Arizona Fights Tribe Over New Casino


     PHOENIX (CN) – The Arizona attorney general claims the Tohono O’odham Nation plans to violate a voter-approved proposition that allows casinos only on existing tribal lands by building a casino near the Phoenix suburb of Glendale. The O’odham, whose 3 million-acre on the Mexican border is one of the largest in the nation, is the only Native American tribe that lives on its ancestral homelands and has never been at war with the U.S. government.

     The Gila River Indian Community joined as plaintiffs with Attorney General Tom Horne, claiming the new O’odham casino would violate the 2002 Proposition 202, which incorporated multiple provisions of the Indian Gaming Regulatory Act and limited “casino-type gaming” to gaming facilities on existing tribal lands, “unless those lands qualify under an IGRA exception.”
     The O’odham already run a profitable casino on their San Xavier reservation near Tucson. Tohono O’odham means Desert People in the tribe’s Uto-Aztecan language. Anglos once referred to them as Papago.
     The O’odham’s announcements about the casino “have already destabilized the political relationships among tribes and between those tribes and the state that are embodied in the compact and in other identical compacts with other tribes,” Horne says in his federal complaint.
     Horne says that in 2002, 17 tribes, including the Gila River Indian Community and the O’odham, formed the “Arizonans for Fair Gaming and Indian Self Reliance” to urge Arizona voters to approve Proposition 202 and reject Proposition 201. Proposition 202 was offered to defeat Proposition 201, which sought “authorization of racetrack-based gaming (or racinos’),” Horne says in the complaint.
     The tribes claimed that under Proposition 202, “there will be no additional facilities authorized in Phoenix, and only one additional facility permitted in Tucson,” and the O’odham “both expressly and impliedly represented to the state, to other tribes, and to the voters of Arizona that the compacts would not authorize any tribe, including the Nation, to open a casino in the Phoenix area,” Horne claims.
     But Horne says that now the O’odham tribe “has a definite and concrete plan for violating [the proposition] within as little as 21 days by beginning unauthorized gaming activities on a parcel of land in suburban Phoenix.”
     The O’odham announced their plans to build the casino in January 2009; in July 2009 the tribe withdrew its request for a “gaming-eligibility” determination under the Indian Gaming Regulatory Act in order to speed up the casino’s construction, Horne says.
     In August 2003, the O’odham bought about 135 acres of land near Glendale through a Delaware corporation, Rainier Resources. Horne says the tribe concealed its ownership of the land for more than 5 years, during which time restaurants, hotels, and a public high school were built near the land, “all without the knowledge that the tribe had future plans to establish an Indian reservation and develop Indian gaming in the neighborhood,” the complaint states.

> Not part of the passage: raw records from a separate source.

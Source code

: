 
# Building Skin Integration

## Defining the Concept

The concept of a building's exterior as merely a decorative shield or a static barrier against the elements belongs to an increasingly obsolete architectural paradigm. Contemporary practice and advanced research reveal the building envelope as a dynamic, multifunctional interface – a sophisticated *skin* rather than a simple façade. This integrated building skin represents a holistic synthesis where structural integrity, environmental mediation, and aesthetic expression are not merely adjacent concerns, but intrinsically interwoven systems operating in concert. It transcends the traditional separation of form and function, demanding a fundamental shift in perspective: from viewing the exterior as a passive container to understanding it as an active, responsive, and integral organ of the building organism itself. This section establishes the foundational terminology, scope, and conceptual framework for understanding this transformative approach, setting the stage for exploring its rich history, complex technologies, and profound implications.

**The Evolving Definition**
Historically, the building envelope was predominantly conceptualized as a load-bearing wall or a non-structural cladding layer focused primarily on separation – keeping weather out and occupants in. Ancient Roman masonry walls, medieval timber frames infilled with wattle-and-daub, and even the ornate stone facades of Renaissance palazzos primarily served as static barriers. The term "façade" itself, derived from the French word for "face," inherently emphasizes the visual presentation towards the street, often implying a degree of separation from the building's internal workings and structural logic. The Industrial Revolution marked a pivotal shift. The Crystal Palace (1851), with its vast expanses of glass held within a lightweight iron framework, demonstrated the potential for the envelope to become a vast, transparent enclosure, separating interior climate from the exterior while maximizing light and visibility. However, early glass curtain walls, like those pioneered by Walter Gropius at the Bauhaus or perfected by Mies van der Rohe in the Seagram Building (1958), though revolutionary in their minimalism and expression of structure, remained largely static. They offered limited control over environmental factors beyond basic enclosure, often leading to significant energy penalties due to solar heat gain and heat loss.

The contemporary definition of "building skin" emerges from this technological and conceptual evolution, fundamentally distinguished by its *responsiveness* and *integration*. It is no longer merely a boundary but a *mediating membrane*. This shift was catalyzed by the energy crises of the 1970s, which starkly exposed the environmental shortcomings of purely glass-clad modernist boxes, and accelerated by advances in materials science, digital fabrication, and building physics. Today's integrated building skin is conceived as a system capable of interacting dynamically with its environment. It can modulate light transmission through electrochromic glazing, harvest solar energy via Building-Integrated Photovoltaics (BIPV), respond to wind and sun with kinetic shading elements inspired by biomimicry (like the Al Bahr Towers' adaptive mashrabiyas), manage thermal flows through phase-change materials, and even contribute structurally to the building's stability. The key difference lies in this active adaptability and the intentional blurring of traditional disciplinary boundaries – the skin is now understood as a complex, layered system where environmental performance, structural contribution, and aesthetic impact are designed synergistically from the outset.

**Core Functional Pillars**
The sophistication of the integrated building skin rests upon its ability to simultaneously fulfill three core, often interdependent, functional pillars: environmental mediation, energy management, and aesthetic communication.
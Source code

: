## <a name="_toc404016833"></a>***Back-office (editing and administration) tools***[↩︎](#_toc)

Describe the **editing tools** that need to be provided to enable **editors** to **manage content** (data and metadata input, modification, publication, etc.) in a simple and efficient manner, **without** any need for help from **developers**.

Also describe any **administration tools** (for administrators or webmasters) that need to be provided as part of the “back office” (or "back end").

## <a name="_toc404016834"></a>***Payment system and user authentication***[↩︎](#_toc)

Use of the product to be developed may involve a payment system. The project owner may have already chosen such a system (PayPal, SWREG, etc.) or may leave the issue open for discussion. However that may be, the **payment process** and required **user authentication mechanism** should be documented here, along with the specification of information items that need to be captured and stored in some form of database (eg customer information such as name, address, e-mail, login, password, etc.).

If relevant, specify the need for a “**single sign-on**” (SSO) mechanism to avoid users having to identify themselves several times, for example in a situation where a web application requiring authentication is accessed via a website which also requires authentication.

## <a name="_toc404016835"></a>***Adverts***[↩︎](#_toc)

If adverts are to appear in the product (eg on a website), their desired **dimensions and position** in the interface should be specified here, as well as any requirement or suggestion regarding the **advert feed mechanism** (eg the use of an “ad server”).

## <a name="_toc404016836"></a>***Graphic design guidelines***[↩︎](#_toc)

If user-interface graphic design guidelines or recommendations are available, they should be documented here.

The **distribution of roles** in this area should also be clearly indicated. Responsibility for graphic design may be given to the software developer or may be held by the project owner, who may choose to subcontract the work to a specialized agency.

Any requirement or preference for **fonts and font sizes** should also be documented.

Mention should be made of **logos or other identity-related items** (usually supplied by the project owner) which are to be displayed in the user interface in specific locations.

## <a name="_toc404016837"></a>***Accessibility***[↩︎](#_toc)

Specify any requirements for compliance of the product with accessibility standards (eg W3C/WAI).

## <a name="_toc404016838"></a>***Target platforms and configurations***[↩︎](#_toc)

     On Jan. 28, 2009, the O’odham filed an application asking the Department of the Interior to take the property “in trust for the benefit of the Nation pursuant to the Gila Bend Act,” and arguing – incorrectly – that the Gila Bend Act “is the congressional enactment of a settlement of a ‘land claim,'” Horne says.
     A Native American land claim is a tribe’s “claim to superior title to land as against a non-Indian entity, whether private or governmental,” Horne says.
     The Gila River Indian Community sued the Department of the Interior in September 2010, claiming its decision to take the land into trust for the O’odham “arbitrarily and capriciously fails to address whether the lands qualify for gaming activities under the Indian Gaming Regulatory Act.”
     The Department of the Interior responded that an Indian Gaming Regulatory Act determination on the gaming eligibility of the land “need not ever be issued by [the] Interior,” according to the complaint.
     The complaint continues: “Moreover, the United States has stated that during the pendency of that litigation, it may still take the land into trust, and thereby effectively allow the Nation to begin gaming, with only 21 days advance notice. Therefore, absent an injunction, illegal gaming on Parcel 2 is imminent.”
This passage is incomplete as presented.